* _Your task_
For the records below, output word for word the lines from the one with "Spectral class features" up to and including the one with "Project that connects". No pictures.

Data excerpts
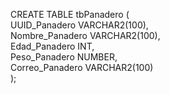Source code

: CREATE TABLE tbPanadero (     
UUID_Panadero VARCHAR2(100),    
Nombre_Panadero VARCHAR2(100),         
Edad_Panadero INT,                    
Peso_Panadero NUMBER,                
Correo_Panadero VARCHAR2(100)         
);
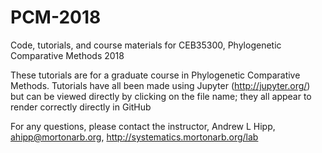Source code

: # PCM-2018
Code, tutorials, and course materials for CEB35300, Phylogenetic Comparative Methods 2018

These tutorials are for a graduate course in Phylogenetic Comparative Methods. Tutorials have all been made using Jupyter (http://jupyter.org/) but can be viewed directly by clicking on the file name; they all appear to render correctly directly in GitHub

For any questions, please contact the instructor, Andrew L Hipp, ahipp@mortonarb.org, http://systematics.mortonarb.org/lab
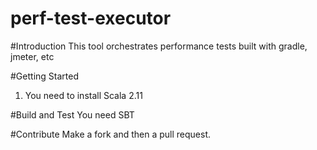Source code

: # perf-test-executor

#Introduction 
This tool orchestrates performance tests built with gradle, jmeter, etc

#Getting Started
1.	You need to install Scala 2.11

#Build and Test
You need SBT

#Contribute
Make a fork and then a pull request. 
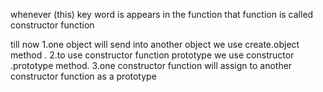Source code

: whenever (this) key word is appears in the function that function is called constructor function

till now 
1.one object will send into another object we use create.object method .
2.to use constructor function prototype we use constructor .prototype method.
3.one constructor function will assign to another constructor function as a prototype 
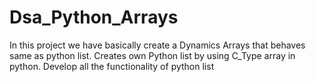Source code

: # Dsa_Python_Arrays
In this project we have basically create a Dynamics Arrays that behaves same as python list.
Creates own Python list by using C_Type array in python. Develop all the functionality of python list
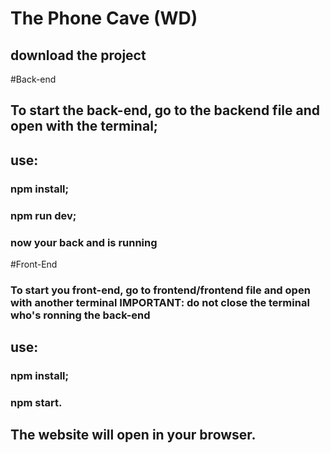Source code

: # The Phone Cave (WD)

  ## download the project
  
  #Back-end
  ## To start the back-end, go to the backend file and open with the terminal;
  ## use:
  ### npm install;
  ### npm run dev;
  ### now your back and is running
  
  #Front-End
  ### To start you front-end, go to frontend/frontend file and open with another terminal **IMPORTANT: do not close the terminal who's ronning the back-end**
  ## use:
  ### npm install;
  ### npm start.
  
  
  ## The website will open in your browser.
  



 
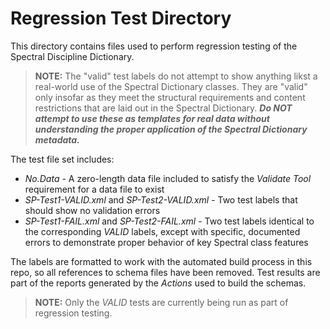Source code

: # Regression Test Directory

This directory contains files used to perform regression testing of the Spectral Discipline Dictionary.

> **NOTE:** The "valid" test labels do not attempt to show anything likst a real-world use of the
>           Spectral Dictionary classes.  They are "valid" only insofar as they meet the structural
>           requirements and content restrictions that are laid out in the Spectral Dictionary. ***Do NOT
>           attempt to use these as templates for real data without understanding the proper application
>           of the Spectral Dictionary metadata.*** 

The test file set includes:

* *No.Data* - A zero-length data file included to satisfy the *Validate Tool* requirement for a data file to exist
* *SP-Test1-VALID.xml* and *SP-Test2-VALID.xml* - Two test labels that should show no validation errors
* *SP-Test1-FAIL.xml* and *SP-Test2-FAIL.xml* - Two test labels identical to the corresponding *VALID*
              labels, except with specific, documented errors to demonstrate proper behavior of key
              Spectral class features

The labels are formatted to work with the automated build process in this repo, so all references to 
schema files have been removed. Test results are part of the reports generated by the _Actions_ used
to build the schemas.

> **NOTE:** Only the _VALID_ tests are currently being run as part of regression testing.
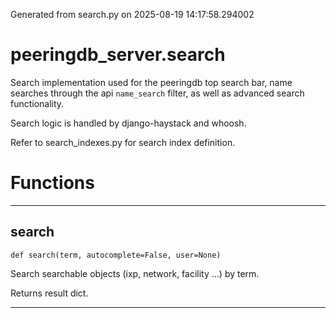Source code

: Generated from search.py on 2025-08-19 14:17:58.294002

# peeringdb_server.search

Search implementation used for the peeringdb top search bar, name
searches through the api `name_search` filter, as well as advanced
search functionality.

Search logic is handled by django-haystack and whoosh.

Refer to search_indexes.py for search index definition.

# Functions
---

## search
`def search(term, autocomplete=False, user=None)`

Search searchable objects (ixp, network, facility ...) by term.

Returns result dict.

---
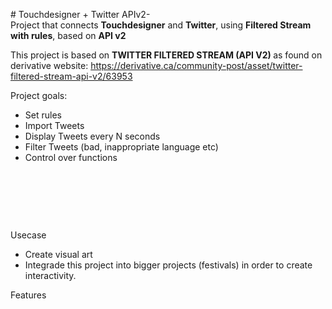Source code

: <p># Touchdesigner + Twitter APIv2-<br />
Project that connects <strong>Touchdesigner</strong> and <strong>Twitter</strong>, using <strong>Filtered Stream with rules</strong>, based on <strong>API v2</strong></p>

<p>This project is based on&nbsp;<strong>TWITTER FILTERED STREAM (API V2)&nbsp;</strong>as found on derivative website:&nbsp;<a href="https://derivative.ca/community-post/asset/twitter-filtered-stream-api-v2/63953">https://derivative.ca/community-post/asset/twitter-filtered-stream-api-v2/63953</a></p>

<p>Project goals:</p>

<ul>
	<li>Set rules</li>
	<li>Import Tweets</li>
	<li>Display Tweets every N seconds</li>
	<li>Filter Tweets (bad, inappropriate language etc)</li>
	<li>Control over functions</li>
</ul>

<p>&nbsp;</p>

<p>&nbsp;</p>

<p>&nbsp;</p>

<p>Usecase</p>

<ul>
	<li>Create visual art</li>
	<li>Integrade this project into bigger projects (festivals) in order to create interactivity.&nbsp;</li>
</ul>

<p>Features</p>

<p>&nbsp;</p>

* _Solution to this exercise_
              Spectral class features

The labels are formatted to work with the automated build process in this repo, so all references to 
schema files have been removed. Test results are part of the reports generated by the _Actions_ used
to build the schemas.

> **NOTE:** Only the _VALID_ tests are currently being run as part of regression testing.
Source code

: Generated from search.py on 2025-08-19 14:17:58.294002

# peeringdb_server.search

Search implementation used for the peeringdb top search bar, name
searches through the api `name_search` filter, as well as advanced
search functionality.

Search logic is handled by django-haystack and whoosh.

Refer to search_indexes.py for search index definition.

# Functions
---

## search
`def search(term, autocomplete=False, user=None)`

Search searchable objects (ixp, network, facility ...) by term.

Returns result dict.

---
Source code

: <p># Touchdesigner + Twitter APIv2-<br />
Project that connects <strong>Touchdesigner</strong> and <strong>Twitter</strong>, using <strong>Filtered Stream with rules</strong>, based on <strong>API v2</strong></p>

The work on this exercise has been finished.